Rep. Barney Frank, D-Mass., indicated in a fundraising email that the 2012 election is unusually important because of the opportunity it presents to implement and expand Obamacare.
“Winning a Democratic majority in the House, along with maintaining a Democratic Senate and re-electing President Obama, are absolutely essential to continuing the significant advances that we began in 2009 and which were later blocked by the arrival of the Tea Party,” Frank said in a fundraising email for the Democratic Congressional Campaign Committee today (original emphasis).
The legislative sessions of 2009 were dominated by the Democratic push for Obamacare. In 2010, of course, the Tea Party created an anti-Obamacare wave election for Republicans, especially in the House.
What might “continuing the significant advances” of 2009 look like, in Frank’s imagination? “I’m for single payer,” Frank said in 2009, arguing that Medicare had proven the effectiveness of government-run health care. “I will accept as second best a very good public option which, by the way, when the conservatives say will lead to a total public plan, they are conceding our point, namely that people will find that there is a better level of care.”
Later in the Obamacare debate, Frank again said that he wanted a public option in order to get to single-payer health care. “I think that if we get a good public option it could lead to single payer and that is the best way to reach single payer,” he explained.
The Washington Examiner contacted Frank’s office to find out how he thinks the outcome of this election affects the possibility of getting a single-payer health care system implemented in the United States. [Updated with his remarks.]
“The letter was not simply about health care,” Frank told The Washington Examiner. “For me, financial reform obviously was the thing that I worked on the hardest’ and also getting rid of ‘Don’t Ask, Don’t Tell;’ DOMA; an Employment Non-Discrimination Act, there’s more to do on — we’re getting closer to getting getting full legal equality for lesbian, gay bisexual and transgender people, we’re not there yet; so I meant all of those things.”

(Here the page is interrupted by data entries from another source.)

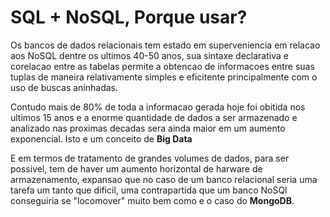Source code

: <h1>SQL + NoSQL, Porque usar?</h1>

<p> Os bancos de dados relacionais tem estado em superveniencia em relacao aos NoSQL dentre 
    os ultimos 40-50 anos, sua sintaxe declarativa e corelacao entre as tabelas permite a
    obtencao de informacoes entre suas tuplas de maneira relativamente simples e eficitente 
    principalmente com o uso de buscas aninhadas.
</p>
<p>
    Contudo mais de 80% de toda a informacao gerada hoje foi obitida nos ultimos 15 anos e a enorme quantidade de dados a ser armazenado e analizado nas proximas decadas sera ainda maior em um aumento exponencial. Isto e um conceito de <strong>Big Data</strong>
</p>
<p>
    E em termos de tratamento de grandes volumes de dados, para ser possivel, tem de haver um aumento horizontal de harware de armazenamento, expansao que no caso de um banco relacional seria uma tarefa um tanto que dificil, uma contrapartida que um banco NoSQl conseguiria se "locomover" muito bem como e o caso do <strong>MongoDB</strong>.
</p>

Frank does think that the health care system could move more towards single-payer if Obama is reelected. “In the first couple years what you would see would be consolidation of the administration — and particularly financial reform and health care,” he said to The Washington Examiner. “With regard to health care, I think that once people see that it is to their benefit we could go beyond that to extend the reach . . . Ultimately, I believe the Medicare system works best and I would be for a national — for everybody using Medicare. And I think people might be supportive after seeing how [Obamacare] works.”
He also said that, “at the very least,” Medicare should be expanded to include more people.
Frank’s fundraising email:
When a politician says that an election is the most important ever, it’s almost always because he or she is a candidate. So the fact that for the first time in 40 years I won’t be on a ballot should give me extra credibility.
Winning a Democratic majority in the House, along with maintaining a Democratic Senate and re-electing President Obama, are absolutely essential to continuing the significant advances that we began in 2009 and which were later blocked by the arrival of the Tea Party.
Ousting the Tea Party and wresting control of the House away from the Republican Party is the single most important step we can take to restore civility – and sanity – to the American political system.